A vinnyjonesalike Tajik hardman - there is much lens-lingering on his fighter's cheekbones and thousand yard stare - our ex-con enters a period of langour, comatosing on vodka, kick-starting the village's movie projector (to edify the local drunks with Bollywood gorefests) and suffering occasional mild beatings. In-between, there is his offscreen attempted rape of a distant cousin and nurse (who, extremely disturbingly, falls in love with him), an ill-developed attempt to build paternal feelings for a cutesy illegitimate son, and the appearance of downmarket mafiosi 'from the city'. Further explanation would require plot-spoiling, but needless to say misanthropy rules and any audience hopes for redemption - or at least, some emotional depth - are ill-rewarded.

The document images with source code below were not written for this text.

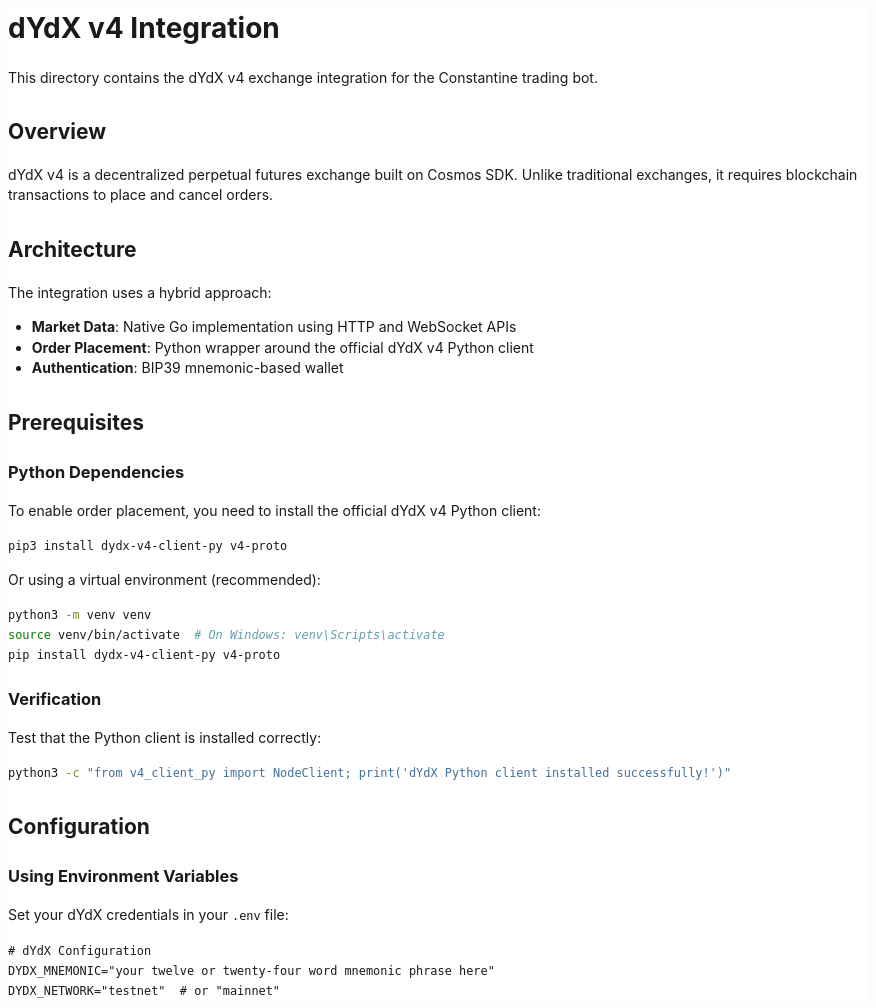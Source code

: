 # dYdX v4 Integration

This directory contains the dYdX v4 exchange integration for the Constantine trading bot.

## Overview

dYdX v4 is a decentralized perpetual futures exchange built on Cosmos SDK. Unlike traditional exchanges, it requires blockchain transactions to place and cancel orders.

## Architecture

The integration uses a hybrid approach:

- **Market Data**: Native Go implementation using HTTP and WebSocket APIs
- **Order Placement**: Python wrapper around the official dYdX v4 Python client
- **Authentication**: BIP39 mnemonic-based wallet

## Prerequisites

### Python Dependencies

To enable order placement, you need to install the official dYdX v4 Python client:

```bash
pip3 install dydx-v4-client-py v4-proto
```

Or using a virtual environment (recommended):

```bash
python3 -m venv venv
source venv/bin/activate  # On Windows: venv\Scripts\activate
pip install dydx-v4-client-py v4-proto
```

### Verification

Test that the Python client is installed correctly:

```bash
python3 -c "from v4_client_py import NodeClient; print('dYdX Python client installed successfully!')"
```

## Configuration

### Using Environment Variables

Set your dYdX credentials in your `.env` file:

```env
# dYdX Configuration
DYDX_MNEMONIC="your twelve or twenty-four word mnemonic phrase here"
DYDX_NETWORK="testnet"  # or "mainnet"
```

The film has extremely subdued pacing, stunted dialogue and uniformly cruel characters. Yet the passable cinematography and acting might engage minor anthropological interest. We witness a patriarchal society where women are kept behind curtain walls, hard-currency corruption is rife and a kingpin mayor calls the shots. Universals include the unforgiving nature of poverty-stricken communities and the gradual acceptance of death by the criminal's mother.
Best avoided. The film covers similar territory to the Iranian film 'The Wind Will Carry Us', but without depth of characterisation, long-distance landscape shots or high production values.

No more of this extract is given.